Kathi Lynn Wilcox (born November 19, 1969) is an American musician. She is the bass player in Bikini Kill and guitar player in The Casual Dots. She was also a member of the Julie Ruin and the Frumpies.

== Music career ==
Wilcox attended The Evergreen State College where she studied film and worked with Tobi Vail at a sandwich shop. During this time she and friends Kathleen Hanna and Vail collaborated on a feminist zine titled Bikini Kill. The three women enlisted guitarist Billy Karren and began a feminist punk band also called Bikini Kill. Wilcox provided bass, guitar, drums, and vocals for the band, which lasted throughout the '90s and is considered one of the definitive bands of the riot grrrl movement.

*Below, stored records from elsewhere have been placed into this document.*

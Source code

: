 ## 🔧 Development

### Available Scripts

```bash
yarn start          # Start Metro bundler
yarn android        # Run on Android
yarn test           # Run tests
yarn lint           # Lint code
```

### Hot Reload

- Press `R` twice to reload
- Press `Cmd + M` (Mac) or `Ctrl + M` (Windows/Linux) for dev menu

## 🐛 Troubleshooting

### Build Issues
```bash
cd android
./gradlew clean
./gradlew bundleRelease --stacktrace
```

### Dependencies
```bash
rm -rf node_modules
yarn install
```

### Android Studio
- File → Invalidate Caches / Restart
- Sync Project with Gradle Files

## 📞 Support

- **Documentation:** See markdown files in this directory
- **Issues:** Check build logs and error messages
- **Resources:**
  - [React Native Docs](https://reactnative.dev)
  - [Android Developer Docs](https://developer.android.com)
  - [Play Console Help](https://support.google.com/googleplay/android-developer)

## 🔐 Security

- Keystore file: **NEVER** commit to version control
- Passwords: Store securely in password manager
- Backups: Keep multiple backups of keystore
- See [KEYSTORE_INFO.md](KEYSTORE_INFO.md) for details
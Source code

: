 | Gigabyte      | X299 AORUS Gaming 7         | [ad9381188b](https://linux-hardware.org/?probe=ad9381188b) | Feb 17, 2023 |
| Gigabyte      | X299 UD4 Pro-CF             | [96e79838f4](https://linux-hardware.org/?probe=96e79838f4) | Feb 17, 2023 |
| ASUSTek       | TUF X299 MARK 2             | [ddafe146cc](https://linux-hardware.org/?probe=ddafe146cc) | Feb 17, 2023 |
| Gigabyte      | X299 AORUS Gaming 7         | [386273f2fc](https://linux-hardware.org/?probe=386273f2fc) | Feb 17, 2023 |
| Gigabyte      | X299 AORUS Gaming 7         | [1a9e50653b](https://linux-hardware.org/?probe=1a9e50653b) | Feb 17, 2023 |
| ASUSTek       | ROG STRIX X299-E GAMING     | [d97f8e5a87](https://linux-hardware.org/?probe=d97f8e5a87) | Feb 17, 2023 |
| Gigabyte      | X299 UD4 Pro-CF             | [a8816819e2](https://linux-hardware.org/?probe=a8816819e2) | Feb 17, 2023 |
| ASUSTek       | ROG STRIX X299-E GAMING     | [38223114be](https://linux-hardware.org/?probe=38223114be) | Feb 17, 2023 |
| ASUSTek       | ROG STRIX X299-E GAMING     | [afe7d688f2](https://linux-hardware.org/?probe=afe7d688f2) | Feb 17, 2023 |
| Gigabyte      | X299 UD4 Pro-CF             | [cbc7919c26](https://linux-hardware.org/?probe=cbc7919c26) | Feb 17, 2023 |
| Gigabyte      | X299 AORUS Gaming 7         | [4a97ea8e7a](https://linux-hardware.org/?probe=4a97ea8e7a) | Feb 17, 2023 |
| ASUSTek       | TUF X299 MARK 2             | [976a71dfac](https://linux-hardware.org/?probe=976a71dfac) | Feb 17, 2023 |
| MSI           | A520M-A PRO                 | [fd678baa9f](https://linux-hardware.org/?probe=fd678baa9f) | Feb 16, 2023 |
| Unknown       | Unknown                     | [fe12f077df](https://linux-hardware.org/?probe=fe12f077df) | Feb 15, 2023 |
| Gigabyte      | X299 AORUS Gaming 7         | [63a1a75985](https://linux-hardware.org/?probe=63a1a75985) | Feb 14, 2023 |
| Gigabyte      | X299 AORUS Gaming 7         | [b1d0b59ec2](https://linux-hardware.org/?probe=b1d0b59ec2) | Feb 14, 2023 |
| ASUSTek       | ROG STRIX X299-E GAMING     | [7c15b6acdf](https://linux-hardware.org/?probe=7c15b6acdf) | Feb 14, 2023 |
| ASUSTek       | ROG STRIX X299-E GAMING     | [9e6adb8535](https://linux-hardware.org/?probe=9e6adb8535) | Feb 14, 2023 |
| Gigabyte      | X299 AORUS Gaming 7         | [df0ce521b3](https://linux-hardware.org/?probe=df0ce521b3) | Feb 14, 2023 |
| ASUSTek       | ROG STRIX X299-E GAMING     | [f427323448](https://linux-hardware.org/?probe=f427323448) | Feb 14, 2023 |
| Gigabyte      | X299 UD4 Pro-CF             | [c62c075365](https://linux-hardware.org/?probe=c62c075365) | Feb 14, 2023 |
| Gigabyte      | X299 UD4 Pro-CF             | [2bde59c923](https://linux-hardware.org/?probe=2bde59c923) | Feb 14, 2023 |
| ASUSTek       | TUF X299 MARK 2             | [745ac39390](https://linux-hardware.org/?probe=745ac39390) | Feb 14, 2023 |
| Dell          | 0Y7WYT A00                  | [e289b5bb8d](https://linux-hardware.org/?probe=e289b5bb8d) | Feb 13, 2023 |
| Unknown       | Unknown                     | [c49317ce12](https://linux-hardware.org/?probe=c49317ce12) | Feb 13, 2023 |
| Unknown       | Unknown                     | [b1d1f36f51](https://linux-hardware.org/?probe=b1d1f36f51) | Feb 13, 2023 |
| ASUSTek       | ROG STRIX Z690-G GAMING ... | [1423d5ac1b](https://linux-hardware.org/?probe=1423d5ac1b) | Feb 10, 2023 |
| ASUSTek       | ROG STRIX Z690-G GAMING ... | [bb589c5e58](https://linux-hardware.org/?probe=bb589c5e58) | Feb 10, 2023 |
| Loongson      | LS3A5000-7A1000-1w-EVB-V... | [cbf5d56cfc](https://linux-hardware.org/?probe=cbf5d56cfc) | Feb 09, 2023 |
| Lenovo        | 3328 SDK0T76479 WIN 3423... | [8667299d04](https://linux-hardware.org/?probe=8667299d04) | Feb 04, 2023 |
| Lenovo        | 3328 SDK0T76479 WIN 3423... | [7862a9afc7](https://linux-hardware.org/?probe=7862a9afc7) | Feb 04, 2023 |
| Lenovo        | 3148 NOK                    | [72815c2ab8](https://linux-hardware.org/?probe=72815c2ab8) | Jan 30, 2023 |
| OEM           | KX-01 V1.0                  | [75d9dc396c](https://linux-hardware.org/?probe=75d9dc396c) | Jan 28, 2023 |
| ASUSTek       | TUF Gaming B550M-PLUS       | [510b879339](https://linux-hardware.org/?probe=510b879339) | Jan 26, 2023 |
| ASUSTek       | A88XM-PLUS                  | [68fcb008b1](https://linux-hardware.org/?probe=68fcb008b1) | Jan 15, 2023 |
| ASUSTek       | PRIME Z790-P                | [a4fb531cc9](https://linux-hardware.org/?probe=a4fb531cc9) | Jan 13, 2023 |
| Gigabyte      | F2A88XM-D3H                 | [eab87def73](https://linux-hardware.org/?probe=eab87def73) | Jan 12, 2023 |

Wilcox's other musical projects include The Frumpies with Vail, Karren, Michelle Mae (The Make-Up), and Molly Neuman (Bratmobile); The Casual Dots with Christina Billotte (Slant 6, Quix*o*tic) and Steve Dore; and The Julie Ruin with Hanna, Kenny Mellman (Kiki & Herb), Carmine Covelli, and Sara Landeau.

Wilcox collaborated with Fugazi's Brendan Canty on the theme song to the punk rock-oriented children's show Pancake Mountain.

==Personal life==
Wilcox is married to Guy Picciotto from Fugazi. They have one child and live in Brooklyn.